Segment Start: SUPPLIED MATERIAL
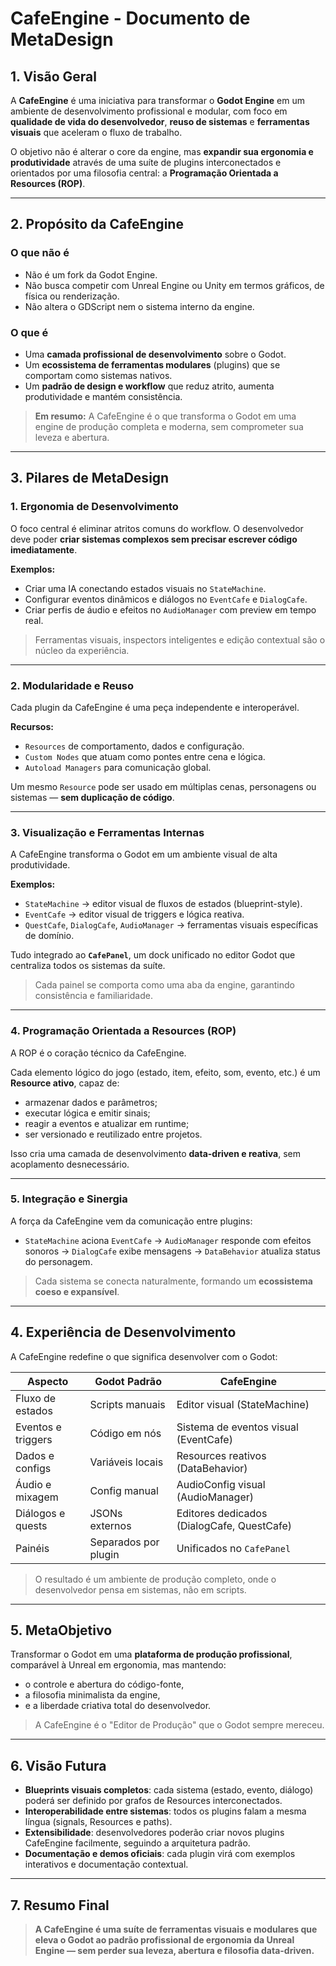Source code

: # CafeEngine - Documento de MetaDesign

## 1. Visão Geral

A **CafeEngine** é uma iniciativa para transformar o **Godot Engine** em um ambiente de desenvolvimento profissional e modular, com foco em **qualidade de vida do desenvolvedor**, **reuso de sistemas** e **ferramentas visuais** que aceleram o fluxo de trabalho.

O objetivo não é alterar o core da engine, mas **expandir sua ergonomia e produtividade** através de uma suíte de plugins interconectados e orientados por uma filosofia central: a **Programação Orientada a Resources (ROP)**.

---

## 2. Propósito da CafeEngine

### O que não é

* Não é um fork da Godot Engine.
* Não busca competir com Unreal Engine ou Unity em termos gráficos, de física ou renderização.
* Não altera o GDScript nem o sistema interno da engine.

### O que é

* Uma **camada profissional de desenvolvimento** sobre o Godot.
* Um **ecossistema de ferramentas modulares** (plugins) que se comportam como sistemas nativos.
* Um **padrão de design e workflow** que reduz atrito, aumenta produtividade e mantém consistência.

> **Em resumo:** A CafeEngine é o que transforma o Godot em uma engine de produção completa e moderna, sem comprometer sua leveza e abertura.

---

## 3. Pilares de MetaDesign

### 1. Ergonomia de Desenvolvimento

O foco central é eliminar atritos comuns do workflow. O desenvolvedor deve poder **criar sistemas complexos sem precisar escrever código imediatamente**.

**Exemplos:**

* Criar uma IA conectando estados visuais no `StateMachine`.
* Configurar eventos dinâmicos e diálogos no `EventCafe` e `DialogCafe`.
* Criar perfis de áudio e efeitos no `AudioManager` com preview em tempo real.

> Ferramentas visuais, inspectors inteligentes e edição contextual são o núcleo da experiência.

---

### 2. Modularidade e Reuso

Cada plugin da CafeEngine é uma peça independente e interoperável.

**Recursos:**

* `Resources` de comportamento, dados e configuração.
* `Custom Nodes` que atuam como pontes entre cena e lógica.
* `Autoload Managers` para comunicação global.

Um mesmo `Resource` pode ser usado em múltiplas cenas, personagens ou sistemas — **sem duplicação de código**.

---

### 3. Visualização e Ferramentas Internas

A CafeEngine transforma o Godot em um ambiente visual de alta produtividade.

**Exemplos:**

* `StateMachine` -> editor visual de fluxos de estados (blueprint-style).
* `EventCafe` -> editor visual de triggers e lógica reativa.
* `QuestCafe`, `DialogCafe`, `AudioManager` -> ferramentas visuais específicas de domínio.

Tudo integrado ao **`CafePanel`**, um dock unificado no editor Godot que centraliza todos os sistemas da suíte.

> Cada painel se comporta como uma aba da engine, garantindo consistência e familiaridade.

---

### 4. Programação Orientada a Resources (ROP)

A ROP é o coração técnico da CafeEngine.

Cada elemento lógico do jogo (estado, item, efeito, som, evento, etc.) é um **Resource ativo**, capaz de:

* armazenar dados e parâmetros;
* executar lógica e emitir sinais;
* reagir a eventos e atualizar em runtime;
* ser versionado e reutilizado entre projetos.

Isso cria uma camada de desenvolvimento **data-driven e reativa**, sem acoplamento desnecessário.

---

### 5. Integração e Sinergia

A força da CafeEngine vem da comunicação entre plugins:

* `StateMachine` aciona `EventCafe` -> `AudioManager` responde com efeitos sonoros -> `DialogCafe` exibe mensagens -> `DataBehavior` atualiza status do personagem.

> Cada sistema se conecta naturalmente, formando um **ecossistema coeso e expansível**.

---

## 4. Experiência de Desenvolvimento

A CafeEngine redefine o que significa desenvolver com o Godot:

| Aspecto            | Godot Padrão         | CafeEngine                                 |
| ------------------ | -------------------- | ------------------------------------------ |
| Fluxo de estados   | Scripts manuais      | Editor visual (StateMachine)                  |
| Eventos e triggers | Código em nós        | Sistema de eventos visual (EventCafe)      |
| Dados e configs    | Variáveis locais     | Resources reativos (DataBehavior)              |
| Áudio e mixagem    | Config manual        | AudioConfig visual (AudioManager)             |
| Diálogos e quests  | JSONs externos       | Editores dedicados (DialogCafe, QuestCafe) |
| Painéis            | Separados por plugin | Unificados no `CafePanel`                  |

> O resultado é um ambiente de produção completo, onde o desenvolvedor pensa em sistemas, não em scripts.

---

## 5. MetaObjetivo

Transformar o Godot em uma **plataforma de produção profissional**, comparável à Unreal em ergonomia, mas mantendo:

* o controle e abertura do código-fonte,
* a filosofia minimalista da engine,
* e a liberdade criativa total do desenvolvedor.

> A CafeEngine é o "Editor de Produção" que o Godot sempre mereceu.

---

## 6. Visão Futura

* **Blueprints visuais completos**: cada sistema (estado, evento, diálogo) poderá ser definido por grafos de Resources interconectados.
* **Interoperabilidade entre sistemas**: todos os plugins falam a mesma língua (signals, Resources e paths).
* **Extensibilidade**: desenvolvedores poderão criar novos plugins CafeEngine facilmente, seguindo a arquitetura padrão.
* **Documentação e demos oficiais**: cada plugin virá com exemplos interativos e documentação contextual.

---

## 7. Resumo Final

> **A CafeEngine é uma suíte de ferramentas visuais e modulares que eleva o Godot ao padrão profissional de ergonomia da Unreal Engine — sem perder sua leveza, abertura e filosofia data-driven.**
Segment End: SUPPLIED MATERIAL
■ PROBLEM TO SOLVE ■
Only these lines belong in the answer: the first line of the listing above through the line holding "A **CafeEngine** é", printed exactly and without pictures.

■ SOLUTION TO THE EXERCISE ■
Source code

: # CafeEngine - Documento de MetaDesign

## 1. Visão Geral

A **CafeEngine** é uma iniciativa para transformar o **Godot Engine** em um ambiente de desenvolvimento profissional e modular, com foco em **qualidade de vida do desenvolvedor**, **reuso de sistemas** e **ferramentas visuais** que aceleram o fluxo de trabalho.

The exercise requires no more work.